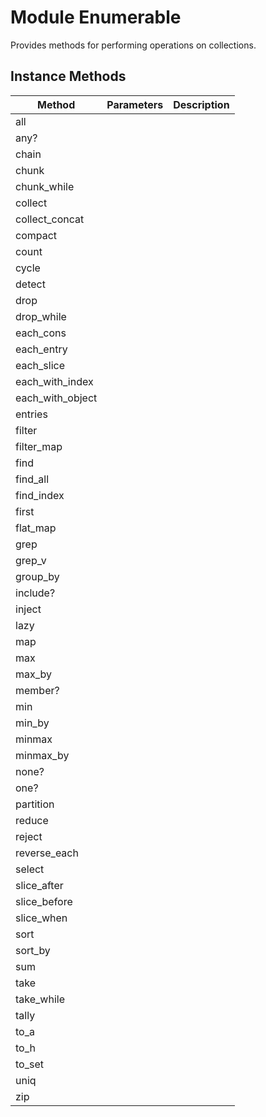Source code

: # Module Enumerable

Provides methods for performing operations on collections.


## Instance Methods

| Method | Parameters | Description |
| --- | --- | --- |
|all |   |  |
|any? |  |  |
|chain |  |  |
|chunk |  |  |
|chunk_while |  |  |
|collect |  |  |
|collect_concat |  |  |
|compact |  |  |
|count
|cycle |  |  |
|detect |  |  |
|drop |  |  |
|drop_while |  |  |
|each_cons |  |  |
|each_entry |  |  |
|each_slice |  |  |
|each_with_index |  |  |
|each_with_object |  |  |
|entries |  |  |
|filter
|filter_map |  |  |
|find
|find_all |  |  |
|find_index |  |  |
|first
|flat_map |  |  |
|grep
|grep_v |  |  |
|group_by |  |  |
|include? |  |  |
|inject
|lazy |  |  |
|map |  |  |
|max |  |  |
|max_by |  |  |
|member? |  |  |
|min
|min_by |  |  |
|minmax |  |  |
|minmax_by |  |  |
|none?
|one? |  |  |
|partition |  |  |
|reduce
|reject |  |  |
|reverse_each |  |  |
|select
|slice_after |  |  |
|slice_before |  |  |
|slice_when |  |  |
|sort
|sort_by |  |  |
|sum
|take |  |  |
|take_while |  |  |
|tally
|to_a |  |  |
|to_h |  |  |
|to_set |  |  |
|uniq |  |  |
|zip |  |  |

YOUR TASK – An exact copy of the entries, minus the pictures, is what to return.

ANSWER BOX –
Source code

: # Module Enumerable

Provides methods for performing operations on collections.


## Instance Methods

| Method | Parameters | Description |
| --- | --- | --- |
|all |   |  |
|any? |  |  |
|chain |  |  |
|chunk |  |  |
|chunk_while |  |  |
|collect |  |  |
|collect_concat |  |  |
|compact |  |  |
|count
|cycle |  |  |
|detect |  |  |
|drop |  |  |
|drop_while |  |  |
|each_cons |  |  |
|each_entry |  |  |
|each_slice |  |  |
|each_with_index |  |  |
|each_with_object |  |  |
|entries |  |  |
|filter
|filter_map |  |  |
|find
|find_all |  |  |
|find_index |  |  |
|first
|flat_map |  |  |
|grep
|grep_v |  |  |
|group_by |  |  |
|include? |  |  |
|inject
|lazy |  |  |
|map |  |  |
|max |  |  |
|max_by |  |  |
|member? |  |  |
|min
|min_by |  |  |
|minmax |  |  |
|minmax_by |  |  |
|none?
|one? |  |  |
|partition |  |  |
|reduce
|reject |  |  |
|reverse_each |  |  |
|select
|slice_after |  |  |
|slice_before |  |  |
|slice_when |  |  |
|sort
|sort_by |  |  |
|sum
|take |  |  |
|take_while |  |  |
|tally
|to_a |  |  |
|to_h |  |  |
|to_set |  |  |
|uniq |  |  |
|zip |  |  |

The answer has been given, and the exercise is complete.